▼▼▼
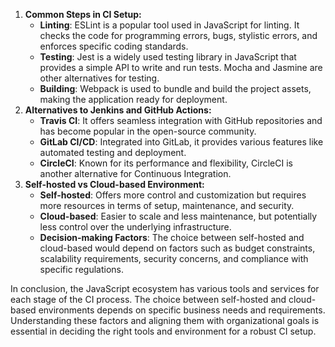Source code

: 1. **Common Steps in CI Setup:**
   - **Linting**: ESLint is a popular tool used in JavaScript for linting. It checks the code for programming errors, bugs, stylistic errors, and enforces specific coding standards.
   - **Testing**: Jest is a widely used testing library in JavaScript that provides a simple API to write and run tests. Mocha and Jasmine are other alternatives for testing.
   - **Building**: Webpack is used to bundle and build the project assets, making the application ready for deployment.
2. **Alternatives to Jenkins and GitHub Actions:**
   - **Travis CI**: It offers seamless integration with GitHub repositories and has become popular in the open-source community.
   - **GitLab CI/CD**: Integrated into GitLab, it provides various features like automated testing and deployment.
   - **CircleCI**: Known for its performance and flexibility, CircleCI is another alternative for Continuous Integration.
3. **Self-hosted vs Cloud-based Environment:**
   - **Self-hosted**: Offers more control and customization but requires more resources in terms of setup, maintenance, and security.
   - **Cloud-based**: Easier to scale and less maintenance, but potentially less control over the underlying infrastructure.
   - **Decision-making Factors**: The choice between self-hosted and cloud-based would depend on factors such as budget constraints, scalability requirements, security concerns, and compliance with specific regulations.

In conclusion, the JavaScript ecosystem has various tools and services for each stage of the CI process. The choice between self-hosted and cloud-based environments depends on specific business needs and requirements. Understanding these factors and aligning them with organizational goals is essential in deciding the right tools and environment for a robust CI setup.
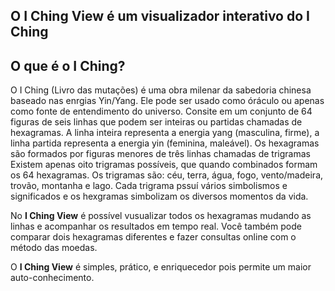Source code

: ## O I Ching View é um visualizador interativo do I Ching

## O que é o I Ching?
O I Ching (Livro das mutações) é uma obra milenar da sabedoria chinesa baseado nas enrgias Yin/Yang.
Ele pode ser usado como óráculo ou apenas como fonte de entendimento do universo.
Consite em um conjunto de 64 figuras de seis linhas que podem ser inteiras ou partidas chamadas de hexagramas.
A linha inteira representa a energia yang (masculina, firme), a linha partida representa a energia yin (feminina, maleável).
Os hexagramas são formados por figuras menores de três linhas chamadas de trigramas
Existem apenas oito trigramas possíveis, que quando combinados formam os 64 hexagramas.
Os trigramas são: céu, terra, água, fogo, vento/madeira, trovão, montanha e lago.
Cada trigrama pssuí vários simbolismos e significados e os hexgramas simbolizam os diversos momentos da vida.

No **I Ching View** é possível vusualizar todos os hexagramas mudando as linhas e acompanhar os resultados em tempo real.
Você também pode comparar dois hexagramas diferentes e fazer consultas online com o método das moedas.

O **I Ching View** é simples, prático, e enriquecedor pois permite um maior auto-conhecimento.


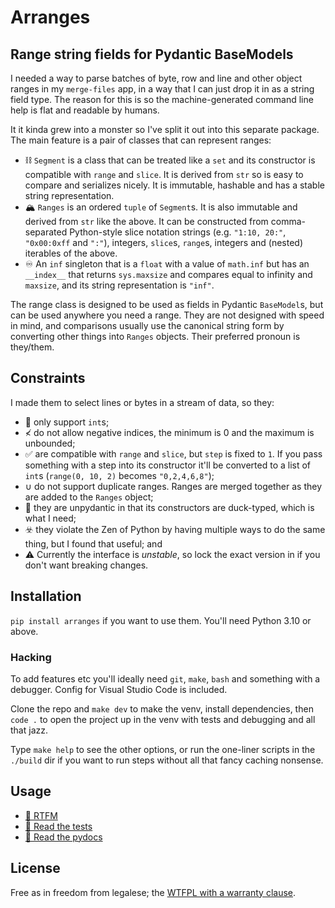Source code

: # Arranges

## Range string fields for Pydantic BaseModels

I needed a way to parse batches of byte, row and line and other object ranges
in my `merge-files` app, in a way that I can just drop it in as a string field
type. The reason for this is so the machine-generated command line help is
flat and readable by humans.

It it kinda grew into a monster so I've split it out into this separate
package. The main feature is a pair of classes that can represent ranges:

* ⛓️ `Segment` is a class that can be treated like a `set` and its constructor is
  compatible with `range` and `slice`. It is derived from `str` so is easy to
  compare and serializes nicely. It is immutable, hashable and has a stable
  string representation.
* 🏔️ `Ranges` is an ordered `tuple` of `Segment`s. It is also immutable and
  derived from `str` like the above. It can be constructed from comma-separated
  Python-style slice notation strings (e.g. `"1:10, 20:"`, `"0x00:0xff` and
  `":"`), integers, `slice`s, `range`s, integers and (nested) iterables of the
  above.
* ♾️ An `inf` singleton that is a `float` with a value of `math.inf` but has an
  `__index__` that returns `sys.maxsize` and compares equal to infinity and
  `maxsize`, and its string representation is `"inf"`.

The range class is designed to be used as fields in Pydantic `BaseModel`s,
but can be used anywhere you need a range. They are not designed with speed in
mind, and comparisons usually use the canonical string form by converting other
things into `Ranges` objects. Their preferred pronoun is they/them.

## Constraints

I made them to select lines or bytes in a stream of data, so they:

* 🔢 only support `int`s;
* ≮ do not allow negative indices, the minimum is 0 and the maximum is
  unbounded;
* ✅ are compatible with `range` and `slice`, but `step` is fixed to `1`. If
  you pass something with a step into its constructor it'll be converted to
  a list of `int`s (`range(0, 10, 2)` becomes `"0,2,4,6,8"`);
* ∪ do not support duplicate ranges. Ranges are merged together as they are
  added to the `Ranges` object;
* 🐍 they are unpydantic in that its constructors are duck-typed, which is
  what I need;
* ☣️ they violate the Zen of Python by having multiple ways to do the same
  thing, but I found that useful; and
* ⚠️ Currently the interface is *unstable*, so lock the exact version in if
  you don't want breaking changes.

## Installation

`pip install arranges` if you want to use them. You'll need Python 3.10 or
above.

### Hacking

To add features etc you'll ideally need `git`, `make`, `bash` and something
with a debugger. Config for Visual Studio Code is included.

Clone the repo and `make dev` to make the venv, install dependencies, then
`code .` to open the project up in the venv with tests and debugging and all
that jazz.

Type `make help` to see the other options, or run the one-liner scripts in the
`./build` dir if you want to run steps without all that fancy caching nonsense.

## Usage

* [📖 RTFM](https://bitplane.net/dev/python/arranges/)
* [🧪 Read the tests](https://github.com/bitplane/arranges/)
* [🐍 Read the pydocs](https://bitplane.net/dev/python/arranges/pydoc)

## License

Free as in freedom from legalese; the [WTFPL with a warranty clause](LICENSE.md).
▲▲▲
▼▼▼
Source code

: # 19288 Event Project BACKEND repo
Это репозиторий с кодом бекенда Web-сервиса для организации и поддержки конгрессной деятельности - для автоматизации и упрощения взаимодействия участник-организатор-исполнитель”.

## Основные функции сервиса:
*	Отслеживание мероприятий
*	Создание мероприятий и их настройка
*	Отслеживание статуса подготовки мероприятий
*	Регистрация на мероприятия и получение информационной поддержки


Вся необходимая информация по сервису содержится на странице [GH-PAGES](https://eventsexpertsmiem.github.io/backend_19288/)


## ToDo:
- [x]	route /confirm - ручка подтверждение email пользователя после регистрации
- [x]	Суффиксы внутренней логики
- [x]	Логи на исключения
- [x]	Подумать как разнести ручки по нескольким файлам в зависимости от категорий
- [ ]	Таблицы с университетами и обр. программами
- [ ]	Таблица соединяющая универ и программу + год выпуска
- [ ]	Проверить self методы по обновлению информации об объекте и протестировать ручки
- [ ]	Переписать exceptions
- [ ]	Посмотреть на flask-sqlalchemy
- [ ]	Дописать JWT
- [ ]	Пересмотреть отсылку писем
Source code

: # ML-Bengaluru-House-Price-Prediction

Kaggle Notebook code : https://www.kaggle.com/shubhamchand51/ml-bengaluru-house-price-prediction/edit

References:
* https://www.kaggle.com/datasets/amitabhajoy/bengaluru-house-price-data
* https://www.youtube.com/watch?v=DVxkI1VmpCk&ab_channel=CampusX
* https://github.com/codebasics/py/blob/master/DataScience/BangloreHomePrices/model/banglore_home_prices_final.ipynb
▲▲▲
TASK PROMPT:
Only the lines above from the one with "- **Decision-making Factors**: The" to the one with "Cada trigrama pssuí" should be printed, both included and exactly as written; no picture belongs in the copy.

ANSWER FOR THIS EXERCISE:
   - **Decision-making Factors**: The choice between self-hosted and cloud-based would depend on factors such as budget constraints, scalability requirements, security concerns, and compliance with specific regulations.

In conclusion, the JavaScript ecosystem has various tools and services for each stage of the CI process. The choice between self-hosted and cloud-based environments depends on specific business needs and requirements. Understanding these factors and aligning them with organizational goals is essential in deciding the right tools and environment for a robust CI setup.
Source code

: ## O I Ching View é um visualizador interativo do I Ching

## O que é o I Ching?
O I Ching (Livro das mutações) é uma obra milenar da sabedoria chinesa baseado nas enrgias Yin/Yang.
Ele pode ser usado como óráculo ou apenas como fonte de entendimento do universo.
Consite em um conjunto de 64 figuras de seis linhas que podem ser inteiras ou partidas chamadas de hexagramas.
A linha inteira representa a energia yang (masculina, firme), a linha partida representa a energia yin (feminina, maleável).
Os hexagramas são formados por figuras menores de três linhas chamadas de trigramas
Existem apenas oito trigramas possíveis, que quando combinados formam os 64 hexagramas.
Os trigramas são: céu, terra, água, fogo, vento/madeira, trovão, montanha e lago.
Cada trigrama pssuí vários simbolismos e significados e os hexgramas simbolizam os diversos momentos da vida.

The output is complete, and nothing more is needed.